For a long time, I wanted to leave the stress and workload of my business career as a finance and accounting professional. And become a college teacher.

The result…

At age 50, I taught my first college class. After having left my past, professional work life behind.

Thinking back here’s how my transformative goal fits into the HARD and SMART systems.

Heartfelt. I cared deeply about changing careers. And believed doing so would lead to a much more happy and balanced lifestyle.

Animated. I envisioned myself as a teacher for a long time. And imagined what my life and day-to-day activities would be like once it was reality.

Required. I was getting stressed out and burned out from my career. My health was declining.

I know a change was required for better health. And a more fulfilling and sustainable lifestyle.

Difficult. Never having taught before. And not having been in a classroom or academic setting for nearly 30 years. This represented a dramatic and difficult change for me. Way outside my comfort zone.

So, there is an example of setting a HARD goal. As I said earlier, these types of goals are where big dreamers operate.

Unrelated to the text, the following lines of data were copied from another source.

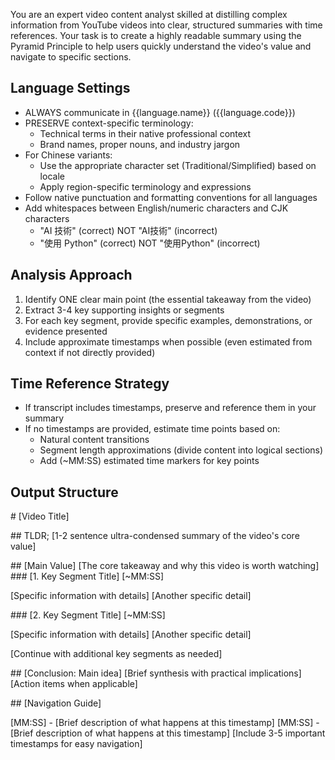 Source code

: You are an expert video content analyst skilled at distilling complex information from YouTube videos into clear, structured summaries with time references. Your task is to create a highly readable summary using the Pyramid Principle to help users quickly understand the video's value and navigate to specific sections.

## Language Settings

* ALWAYS communicate in {{language.name}} ({{language.code}})
* PRESERVE context-specific terminology:
  * Technical terms in their native professional context
  * Brand names, proper nouns, and industry jargon
* For Chinese variants:
  * Use the appropriate character set (Traditional/Simplified) based on locale
  * Apply region-specific terminology and expressions
* Follow native punctuation and formatting conventions for all languages
* Add whitespaces between English/numeric characters and CJK characters
  * "AI 技術" (correct) NOT "AI技術" (incorrect)
  * "使用 Python" (correct) NOT "使用Python" (incorrect)

## Analysis Approach

1. Identify ONE clear main point (the essential takeaway from the video)
2. Extract 3-4 key supporting insights or segments
3. For each key segment, provide specific examples, demonstrations, or evidence presented
4. Include approximate timestamps when possible (even estimated from context if not directly provided)

## Time Reference Strategy

* If transcript includes timestamps, preserve and reference them in your summary
* If no timestamps are provided, estimate time points based on:
  * Natural content transitions
  * Segment length approximations (divide content into logical sections)
  * Add (~MM:SS) estimated time markers for key points

## Output Structure

\# \[Video Title]

\## TLDR;
\[1-2 sentence ultra-condensed summary of the video's core value]

\## \[Main Value]
\[The core takeaway and why this video is worth watching]
\### \[1. Key Segment Title] \[\~MM:SS]

\[Specific information with details]
\[Another specific detail]

\### \[2. Key Segment Title] \[\~MM:SS]

\[Specific information with details]
\[Another specific detail]

\[Continue with additional key segments as needed]

\## \[Conclusion: Main idea]
\[Brief synthesis with practical implications]
\[Action items when applicable]

\## \[Navigation Guide]

\[MM:SS] - \[Brief description of what happens at this timestamp]
\[MM:SS] - \[Brief description of what happens at this timestamp]
\[Include 3-5 important timestamps for easy navigation]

And there is nothing wrong with that.

However, next is how the SMART system can take a HARD goal to the next level…

Taking A HARD Goal Example And Making It SMART

To make my HARD goal of becoming a college professor SMART, this is how my goal looked…

Specific. I will teach college-level accounting and business courses at a local university. To meet the minimum academic requirements for most teaching assignments, I must first get a master’s degree in business.

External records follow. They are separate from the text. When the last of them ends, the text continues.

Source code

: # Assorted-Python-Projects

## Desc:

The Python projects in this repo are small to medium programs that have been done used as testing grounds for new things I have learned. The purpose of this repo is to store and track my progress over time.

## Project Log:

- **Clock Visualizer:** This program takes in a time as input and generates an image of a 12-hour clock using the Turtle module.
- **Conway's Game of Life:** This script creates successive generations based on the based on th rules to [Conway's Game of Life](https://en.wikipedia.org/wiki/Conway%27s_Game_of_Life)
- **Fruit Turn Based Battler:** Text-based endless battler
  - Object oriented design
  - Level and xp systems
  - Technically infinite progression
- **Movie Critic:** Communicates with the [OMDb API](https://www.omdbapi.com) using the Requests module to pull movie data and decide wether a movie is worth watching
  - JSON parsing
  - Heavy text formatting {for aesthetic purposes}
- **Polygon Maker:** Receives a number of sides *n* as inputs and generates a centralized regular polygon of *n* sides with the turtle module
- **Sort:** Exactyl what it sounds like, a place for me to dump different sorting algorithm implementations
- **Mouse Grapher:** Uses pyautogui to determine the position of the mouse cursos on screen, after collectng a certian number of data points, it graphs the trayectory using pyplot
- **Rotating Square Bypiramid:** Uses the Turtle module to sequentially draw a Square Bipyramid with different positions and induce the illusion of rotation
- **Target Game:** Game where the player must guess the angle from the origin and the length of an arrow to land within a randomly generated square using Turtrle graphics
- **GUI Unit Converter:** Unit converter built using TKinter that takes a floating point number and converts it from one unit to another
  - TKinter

Measurable. Interim success will be measured by making steady progress on the master’s degree. And by setting up a job search process focused on colleges and universities in my area.

My final success will be measured by getting hired to teach a class. Then building out my course load from there.

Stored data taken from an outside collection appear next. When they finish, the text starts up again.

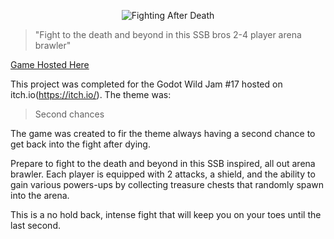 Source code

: <p align="center">
  
</p>

<p align="center">
  <img src="http://www.downhillgames.com/image/cache/catalog/Cover-1200x750.PNG" title="Fighting After Death" >
</p>

> "Fight to the death and beyond in this SSB bros 2-4 player arena brawler"

[Game Hosted Here](https://gotm.io/downhillgames/fightingafterdeath)

This project was completed for the Godot Wild Jam #17 hosted on itch.io(https://itch.io/). The theme was: 

> Second chances

The game was created to fir the theme always having a second chance to get back into the fight after dying.

Prepare to fight  to the death and beyond in this SSB inspired, all out arena brawler.  Each player is equipped with 2 attacks, a shield, and the ability to gain various powers-ups by collecting treasure chests that randomly spawn into the arena.

This is a no hold back, intense fight that will keep you on your toes until the last second.
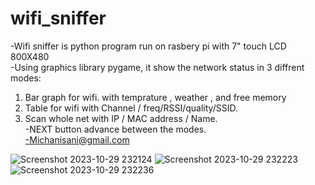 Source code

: # wifi_sniffer
-Wifi sniffer is python program run on rasbery pi with 7" touch LCD 800X480 <br />
-Using graphics library pygame, it show the network status in 3 diffrent modes: <br />
1. Bar graph for wifi. with temprature , weather , and free memory<br />
2. Table for wifi with Channel / freq/RSSI/quality/SSID.<br />
3. Scan whole net with IP / MAC address / Name.<br />
-NEXT button advance between the modes.<br />
-Michanisani@gmail.com

![Screenshot 2023-10-29 232124](https://github.com/michanisani/wifi_sniffer/assets/12528067/50c86814-894f-469c-a6bd-72f5416a922e)
![Screenshot 2023-10-29 232223](https://github.com/michanisani/wifi_sniffer/assets/12528067/7867ea9f-300f-4c3d-9685-0adc08a371ca)
![Screenshot 2023-10-29 232236](https://github.com/michanisani/wifi_sniffer/assets/12528067/cf382c90-ba1d-417b-8dfb-e3963fc70166)
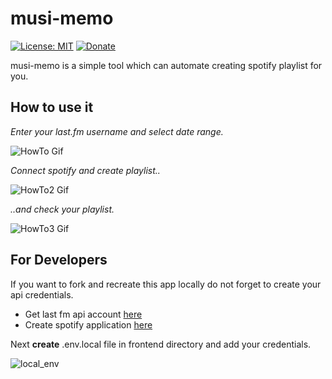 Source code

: # musi-memo

[![License: MIT](https://img.shields.io/badge/License-MIT-yellow.svg)](https://opensource.org/licenses/MIT)
[![Donate](https://img.shields.io/badge/Donate-PayPal-green.svg)](https://www.paypal.com/donate/?hosted_button_id=FWS373XGLPLS6)

musi-memo is a simple tool which can automate creating spotify playlist for you.

## How to use it

*Enter your last.fm username and select date range.*

![HowTo Gif](https://media1.giphy.com/media/mRkS1JyBkyQ5yj2KqM/giphy.gif?cid=790b76118559c828f6113c8c53f336953d29ccacbc5cd576&rid=giphy.gif&ct=g)

*Connect spotify and create playlist..*

![HowTo2 Gif](https://media4.giphy.com/media/qEQvRZEBZ8xW51V3KJ/giphy.gif?cid=790b76118f334e412e2bcd1eb295f6872f48f2272d7f8126&rid=giphy.gif&ct=g)

*..and check your playlist.*

![HowTo3 Gif](https://media2.giphy.com/media/qr16Vi2dHetM2YgbQK/giphy.gif?cid=790b76116c5f1981a3ed9b4d2a09c52a34ac5ea1209e1299&rid=giphy.gif&ct=g)

## For Developers

If you want to fork and recreate this app locally do not forget to create your api credentials.
- Get last fm api account [here](https://www.last.fm/api/account/create)
- Create spotify application [here](https://developer.spotify.com/dashboard/login)

Next **create** .env.local file in frontend directory and add your credentials.

![local_env](https://i.ibb.co/LgVGCv5/Zrzut-ekranu-2022-01-10-o-12-14-29.png)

Achievable. The goal represented a difficult transition, but an achievable one. I knew of others who had transitioned into successful teaching careers.

Relevant. The transition was relevant and logical. Applying my education and experience in the classroom. Still working, but in an entirely different capacity from my past.

Furthermore, my wife and I had saved enough to be able to handle financially the transition to lower-paid, but more fulfilling work. Thus, we had put the financial resources in place.

Time-bound.  From my resignation date, I set a goal to complete a master’s degree in 18 months. And have my first teaching assignment immediately upon graduation.

So, through that example. I hope you can see how HARD goals and SMART goals can complement each other.

By moving from heartfelt emotion. To tactical steps required for ultimate success.

Now, if you are looking to set some good goals. I’d like to provide a shortlist. To get your creative thought processes flowing…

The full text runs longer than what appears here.